Connect with us

Football

Reader Thoughts: An Interesting Nick Florence-Taylor Cornelius Comp

Nick Florence? Bryce Petty? How Baylor and OSU could mirror one another.

Published

on

We’ve been getting some really good, intriguing emails recently, and I wanted to publish one of them today with my comments below. Hope you guys enjoy.

First off, wanted to say how much I enjoy PFB. Been reading since my freshman year at OSU (2013) and it’s been really cool to see it grow. Congrats on the growth of the site and thanks for your continued great coverage of OSU sports!

I’m not a journalist or writer so I’m not going to try to be one. I simply want to point out something I’ve thought about in regards to where OSU football is at and where it’s going. I think OSU’s program looks strangely similar to where Baylor was after the 2012 season. Couldn’t tell you how that came to my mind originally, but I think it was the whole senior-QB-but-first-year-starting concept that reminded me of 2012 Baylor.

RG3 had just graduated after his Heisman season, and the QB for Baylor in 2012 was a guy named Nick Florence, who had pretty much been a backup his whole career until his senior season, when he started every game (sound familiar??). Baylor finished 8-5 that year, in comparison to the Cowboy’s 7-6 mark in 2018. Look at this stat line comparison between Florence and Cornelius. The similarities are startling.

Florence Cornelius
Year SR SR
Position QB QB
School Baylor Oklahoma State
Games 13 13
Comp. 286 288
Att. 464 485
Pct. 61.6 59.4
Yards 4309 3978
Y/A 9.3 8.2
TD 33 32
INT 13 13
Rating 157.5 144.7

After Florence graduated, he was followed by Bryce Petty, who went on to lead Baylor to back-to-back Big 12 titles. Turns out Florence’s ability to simply keep the offense rolling at a similar clip as his predecessor helped bridge the gap to the next year, and in turn set the stage for two of the most successful teams in that program’s history.

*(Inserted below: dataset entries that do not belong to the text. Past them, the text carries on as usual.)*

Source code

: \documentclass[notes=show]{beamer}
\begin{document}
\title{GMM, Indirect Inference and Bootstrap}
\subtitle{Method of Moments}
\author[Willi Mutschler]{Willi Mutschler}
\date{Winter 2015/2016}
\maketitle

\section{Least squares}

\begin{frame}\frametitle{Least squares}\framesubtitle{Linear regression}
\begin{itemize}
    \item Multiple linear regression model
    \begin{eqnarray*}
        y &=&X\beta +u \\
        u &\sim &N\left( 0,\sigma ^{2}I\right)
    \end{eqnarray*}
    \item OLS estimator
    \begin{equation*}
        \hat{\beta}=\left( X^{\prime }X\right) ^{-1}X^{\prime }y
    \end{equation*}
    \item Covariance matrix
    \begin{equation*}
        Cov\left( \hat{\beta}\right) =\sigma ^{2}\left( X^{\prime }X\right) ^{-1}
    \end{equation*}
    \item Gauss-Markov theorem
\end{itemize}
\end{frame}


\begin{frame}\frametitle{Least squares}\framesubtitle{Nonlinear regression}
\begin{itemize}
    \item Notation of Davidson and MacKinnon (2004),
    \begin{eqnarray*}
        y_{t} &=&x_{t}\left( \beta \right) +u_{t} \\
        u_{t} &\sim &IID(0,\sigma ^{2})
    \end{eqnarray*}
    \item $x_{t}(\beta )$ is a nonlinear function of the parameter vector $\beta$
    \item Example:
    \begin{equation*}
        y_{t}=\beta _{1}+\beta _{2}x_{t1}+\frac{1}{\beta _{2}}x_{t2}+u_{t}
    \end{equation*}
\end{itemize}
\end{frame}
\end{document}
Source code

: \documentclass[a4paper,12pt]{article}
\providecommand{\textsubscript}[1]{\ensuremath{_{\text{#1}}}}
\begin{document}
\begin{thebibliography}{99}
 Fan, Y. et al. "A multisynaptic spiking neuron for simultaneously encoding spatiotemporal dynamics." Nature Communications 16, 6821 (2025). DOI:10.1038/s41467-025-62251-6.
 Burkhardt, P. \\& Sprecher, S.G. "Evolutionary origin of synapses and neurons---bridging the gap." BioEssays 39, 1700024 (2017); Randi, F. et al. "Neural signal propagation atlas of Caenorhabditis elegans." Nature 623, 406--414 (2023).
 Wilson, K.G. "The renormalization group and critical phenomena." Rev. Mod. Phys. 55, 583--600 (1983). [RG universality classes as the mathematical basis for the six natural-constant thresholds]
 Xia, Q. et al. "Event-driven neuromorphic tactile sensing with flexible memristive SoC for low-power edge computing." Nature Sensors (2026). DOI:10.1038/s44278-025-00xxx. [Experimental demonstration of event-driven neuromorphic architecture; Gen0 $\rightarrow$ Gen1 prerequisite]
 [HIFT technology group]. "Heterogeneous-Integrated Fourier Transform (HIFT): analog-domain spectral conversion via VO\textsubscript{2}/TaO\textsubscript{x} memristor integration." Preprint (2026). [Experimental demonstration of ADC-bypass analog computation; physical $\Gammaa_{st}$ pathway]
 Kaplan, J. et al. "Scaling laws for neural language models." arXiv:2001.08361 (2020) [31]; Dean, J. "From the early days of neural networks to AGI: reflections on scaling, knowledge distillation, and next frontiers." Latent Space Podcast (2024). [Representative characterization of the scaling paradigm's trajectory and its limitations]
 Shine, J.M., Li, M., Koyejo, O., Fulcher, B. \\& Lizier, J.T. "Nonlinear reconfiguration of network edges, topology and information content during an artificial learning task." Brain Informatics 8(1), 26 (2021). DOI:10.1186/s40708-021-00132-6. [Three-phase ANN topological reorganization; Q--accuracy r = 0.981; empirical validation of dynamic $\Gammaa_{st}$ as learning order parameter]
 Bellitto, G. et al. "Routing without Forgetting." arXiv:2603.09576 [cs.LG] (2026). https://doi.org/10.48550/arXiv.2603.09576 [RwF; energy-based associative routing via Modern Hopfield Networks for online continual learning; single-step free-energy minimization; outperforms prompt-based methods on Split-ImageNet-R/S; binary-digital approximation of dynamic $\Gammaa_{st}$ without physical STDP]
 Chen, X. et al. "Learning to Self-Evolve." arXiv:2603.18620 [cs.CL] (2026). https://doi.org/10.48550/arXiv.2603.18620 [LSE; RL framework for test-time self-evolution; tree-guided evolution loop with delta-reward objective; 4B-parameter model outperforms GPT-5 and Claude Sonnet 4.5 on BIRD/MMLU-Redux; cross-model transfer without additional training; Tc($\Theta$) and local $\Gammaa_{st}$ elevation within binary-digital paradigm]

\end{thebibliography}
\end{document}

Could this be some foreshadowing for what could be on the horizon for Oklahoma State? Who knows. Could mean nothing. I definitely hope it’s not foreshadowing for the off-the-field stuff Baylor has dealt with since then …. but I thought it was interesting, especially as we’re almost six months away from Spencer Sanders walking onto the field in Corvallis to start his own reign as QB in Stillwater.

Thanks for reading Kyle. Keep up the good work on the site! -Caleb R.

First of all, I’m not positive I believe the Couldn’t tell you how that came to my mind originally statement after seeing the similarity of those numbers (!) That’s a remarkable pull!

Overall it’s a great comp — one I love — and while I do wonder if it’s slightly overvaluing continuity, I’m open to the idea of 2018 being a gap year. In fact, I hope it was a gap year.

The part that intrigues me — and I think has been sort of the subtext for the last year — is that schools like OSU and Baylor seem to disproportionately rise and fall on the back of elite QBs. Pro QBs. NFL guys who go in the top four rounds (as Rudolph, Griffin and Petty (and Weeden!) all did).

Maybe it won’t work out that way for these Pokes, and maybe it’s reductive to frame QB play leading to contention as a fundamental truth (although I do believe it to be true), but I think it’s something intriguing to consider as we exit the in-between and head into the next era of Oklahoma State football. Hopefully one that ends anywhere remotely in the ballpark of back-to-back Big 12 titles.